:: Source data

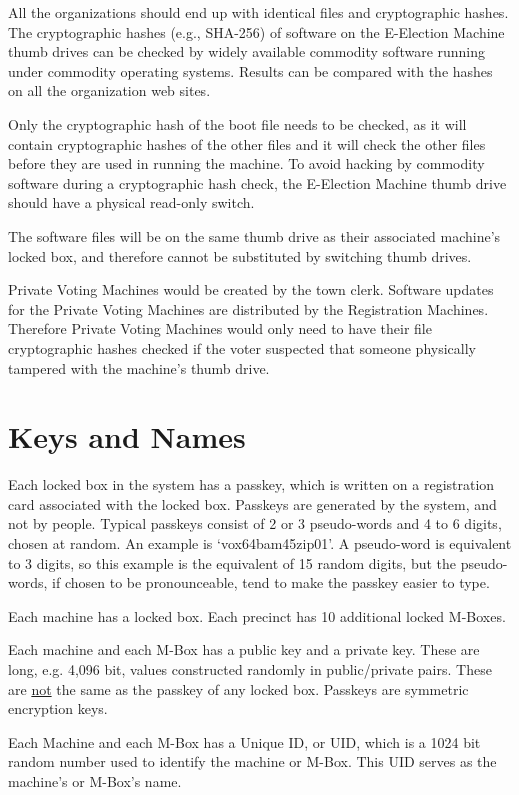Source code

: \documentclass[12pt]{article}
\begin{document}
All the organizations should end up with identical files and
cryptographic hashes.  The cryptographic hashes (e.g., SHA-256)
of software on the E-Election Machine thumb drives can be checked
by widely available commodity software running under commodity
operating systems.  Results can be compared with the hashes on
all the organization web sites.

Only the cryptographic hash of the boot file needs to be checked,
as it will contain cryptographic hashes of the other files and it will check
the other files before they are used in running the machine.
To avoid hacking by commodity software during a cryptographic hash check,
the E-Election Machine thumb drive should have a physical read-only
switch.

The software files will be on
the same thumb drive as their associated machine's locked box, and
therefore cannot be substituted by switching thumb drives.

Private Voting Machines would be created by the town clerk.
Software updates for the Private Voting Machines are distributed
by the Registration Machines.  Therefore Private Voting Machines
would only need to have their file cryptographic hashes checked if the voter
suspected that someone physically tampered with the machine's thumb drive.



\section{Keys and Names}

Each locked box in the system has a passkey, which is
written on a registration card associated with the locked
box.  Passkeys are generated by the system, and not by
people.  Typical passkeys consist of 2 or 3 pseudo-words
and 4 to 6 digits, chosen at random.  An example is
`vox64bam45zip01'.  A pseudo-word is equivalent to 3
digits, so this example is the equivalent of 15 random
digits, but the pseudo-words, if chosen to be pronounceable,
tend to make the passkey easier to type.

Each machine has a locked box.  Each precinct
has 10 additional locked M-Boxes.

Each machine and each M-Box has a public key and a private key.  These
are long, e.g. 4,096 bit, values constructed randomly
in public/private pairs.
These are \underline{not} the same as the passkey of any locked box.
Passkeys are symmetric encryption keys.

Each Machine and each M-Box
has a Unique ID, or UID, which is a 1024 bit random number
used to identify the machine or M-Box.  This UID serves as the
machine's or M-Box's name.
\end{document}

::::

Requirement:
Looking back over the data above, restate word for word the lines that begin at the line with "the same thumb" and end at the line with "digits, so this", inclusive.

Reply to the task:
the same thumb drive as their associated machine's locked box, and
therefore cannot be substituted by switching thumb drives.

Private Voting Machines would be created by the town clerk.
Software updates for the Private Voting Machines are distributed
by the Registration Machines.  Therefore Private Voting Machines
would only need to have their file cryptographic hashes checked if the voter
suspected that someone physically tampered with the machine's thumb drive.



\section{Keys and Names}

Each locked box in the system has a passkey, which is
written on a registration card associated with the locked
box.  Passkeys are generated by the system, and not by
people.  Typical passkeys consist of 2 or 3 pseudo-words
and 4 to 6 digits, chosen at random.  An example is
`vox64bam45zip01'.  A pseudo-word is equivalent to 3
digits, so this example is the equivalent of 15 random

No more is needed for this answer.